There is a fair number of scripts, and jupyter notebooks in the example directories. A current problem is that sometimes these fall behind the changes as they are not checked in the same manner as unit tests. Maybe running these as an integration test can be a first step to killing both birds with one stone? If people have longer analyses they have been running, these could be integration tests as well.

Sure - but I think they need to be moved into a separate package which square can clone and use. I don’t think it’s that easy for them to do a conda install of the binaries, and then also clone all of the individual packages to run these tests.

Jupyter notebooks are not convenient for these tests, I don’t think (although if they are fair game, that’d be good to know).
I also think that the analyses should probably not be super long. The “demo” ought to be fairly easy to run with each build (yes @frossie ?)

I agree. I support any sort of demo or test since it will be an improvement over nothing.

Both integration tests or a demo would be great and have their place. The DM stack demo has become an integration test. Now that we know that, it may help inform the creation of future demos.
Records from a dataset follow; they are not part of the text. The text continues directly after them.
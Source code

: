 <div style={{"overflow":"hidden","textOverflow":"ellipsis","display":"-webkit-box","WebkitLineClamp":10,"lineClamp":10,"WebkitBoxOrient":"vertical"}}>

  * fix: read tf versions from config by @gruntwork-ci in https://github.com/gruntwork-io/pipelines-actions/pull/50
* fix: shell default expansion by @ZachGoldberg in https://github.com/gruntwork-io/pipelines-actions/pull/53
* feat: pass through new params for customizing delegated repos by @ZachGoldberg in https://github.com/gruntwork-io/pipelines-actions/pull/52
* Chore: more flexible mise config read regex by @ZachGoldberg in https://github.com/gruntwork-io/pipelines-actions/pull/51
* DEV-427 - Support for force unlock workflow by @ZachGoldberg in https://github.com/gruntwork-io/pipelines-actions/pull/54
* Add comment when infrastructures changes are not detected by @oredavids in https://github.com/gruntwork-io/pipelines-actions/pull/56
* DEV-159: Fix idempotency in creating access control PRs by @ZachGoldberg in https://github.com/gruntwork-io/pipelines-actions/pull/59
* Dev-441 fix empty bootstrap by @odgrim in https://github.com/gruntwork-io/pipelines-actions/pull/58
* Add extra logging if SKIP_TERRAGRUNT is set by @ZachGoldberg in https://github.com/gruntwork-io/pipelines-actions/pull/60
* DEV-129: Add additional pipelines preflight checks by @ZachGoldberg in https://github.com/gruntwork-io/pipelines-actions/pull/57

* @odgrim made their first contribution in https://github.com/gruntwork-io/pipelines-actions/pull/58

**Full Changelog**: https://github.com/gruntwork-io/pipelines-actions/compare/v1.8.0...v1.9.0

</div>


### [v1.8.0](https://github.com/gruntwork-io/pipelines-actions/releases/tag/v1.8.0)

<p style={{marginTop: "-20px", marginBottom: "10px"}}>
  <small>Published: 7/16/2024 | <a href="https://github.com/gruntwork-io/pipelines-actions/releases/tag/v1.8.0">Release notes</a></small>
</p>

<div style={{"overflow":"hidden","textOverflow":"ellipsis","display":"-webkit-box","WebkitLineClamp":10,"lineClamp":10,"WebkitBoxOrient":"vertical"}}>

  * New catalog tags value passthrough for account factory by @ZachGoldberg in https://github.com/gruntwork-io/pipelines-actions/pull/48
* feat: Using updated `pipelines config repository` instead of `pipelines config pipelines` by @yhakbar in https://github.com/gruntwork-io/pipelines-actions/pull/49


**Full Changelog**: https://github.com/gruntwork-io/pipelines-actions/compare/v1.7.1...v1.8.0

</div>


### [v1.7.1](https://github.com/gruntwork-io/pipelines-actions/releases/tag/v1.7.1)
I share similar concerns with @rbiswas that whatever is used needs to use stable parts of sims and be easily maintainable. My expectation is such a library will be run by automatically all the time by CI or when creating artifacts (binaries, etc). Similar to the DM stack demo. So if it breaks people will notice. Run-time expectations are on the order of minutes instead of hours to build and run.

I have already discussed this with @jsick and heard his greater vision. I completely agree. I think these initial steps are in line with where we want to be in the end. Which is a public facing site that provides interactive, stable docs and demos. Something that is not a one off from our development and CI but instead is sourced and integrated with it.

@ljones Thanks for bringing this up and creating the topic.